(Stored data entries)
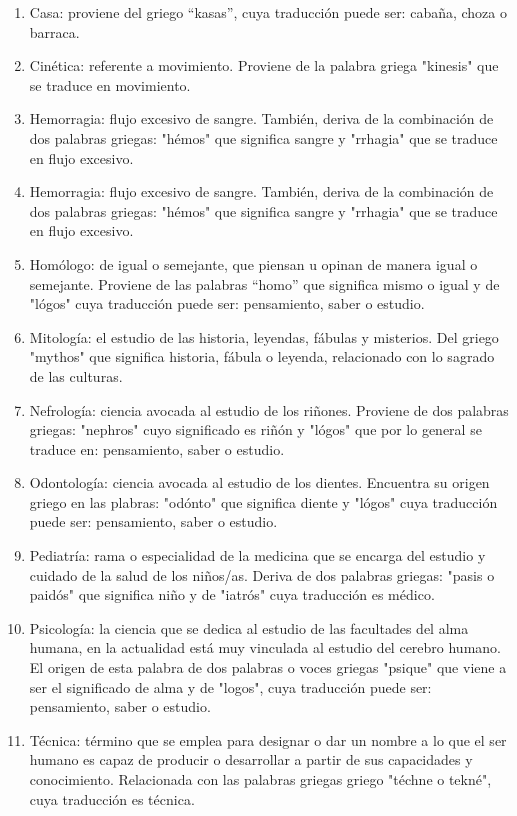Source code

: \documentclass{mylib/reporte}
\begin{document}
\begin{enumerate}
	\item Casa: proviene del griego “kasas”, cuya traducción puede ser: cabaña, choza o barraca.
	\item Cinética: referente a movimiento. Proviene de la palabra griega "kinesis" que se traduce en movimiento.
	\item Hemorragia: flujo excesivo de sangre. También, deriva de la combinación de dos palabras griegas: "hémos" que significa sangre y "rrhagia" que se traduce en flujo excesivo.
	\item Hemorragia: flujo excesivo de sangre. También, deriva de la combinación de dos palabras griegas: "hémos" que significa sangre y "rrhagia" que se traduce en flujo excesivo.
	\item Homólogo: de igual o semejante, que piensan u opinan de manera igual o semejante. Proviene de las palabras “homo” que significa mismo o igual y de "lógos" cuya traducción puede ser: pensamiento, saber o estudio.
	\item Mitología: el estudio de las historia, leyendas, fábulas y misterios. Del griego "mythos" que significa historia, fábula o leyenda, relacionado con lo sagrado de las culturas.
	\item Nefrología: ciencia avocada al estudio de los riñones. Proviene de dos palabras griegas: "nephros" cuyo significado es riñón y "lógos" que por lo general se traduce en: pensamiento, saber o estudio.
	\item Odontología: ciencia avocada al estudio de los dientes. Encuentra su origen griego en las plabras: "odónto" que significa diente y "lógos" cuya traducción puede ser: pensamiento, saber o estudio.
	\item Pediatría: rama o especialidad de la medicina que se encarga del estudio y cuidado de la salud de los niños/as. Deriva de dos palabras griegas: "pasis o paidós" que significa niño y de "iatrós" cuya traducción es médico.
	\item Psicología: la ciencia que se dedica al estudio de las facultades del alma humana, en la actualidad está muy vinculada al estudio del cerebro humano. El origen de esta palabra de dos palabras o voces griegas "psique" que viene a ser el significado de alma y de "logos", cuya traducción puede ser: pensamiento, saber o estudio.
	\item Técnica: término que se emplea para designar o dar un nombre a lo que el ser humano es capaz de producir o desarrollar a partir de sus capacidades y conocimiento. Relacionada con las palabras griegas griego "téchne o tekné", cuya traducción es técnica.

\end{enumerate}
\end{document}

**Exercise objective**:
Return, in full, every line of these entries that holds "avocada".

**Exercise answer**:
	\item Nefrología: ciencia avocada al estudio de los riñones. Proviene de dos palabras griegas: "nephros" cuyo significado es riñón y "lógos" que por lo general se traduce en: pensamiento, saber o estudio.
	\item Odontología: ciencia avocada al estudio de los dientes. Encuentra su origen griego en las plabras: "odónto" que significa diente y "lógos" cuya traducción puede ser: pensamiento, saber o estudio.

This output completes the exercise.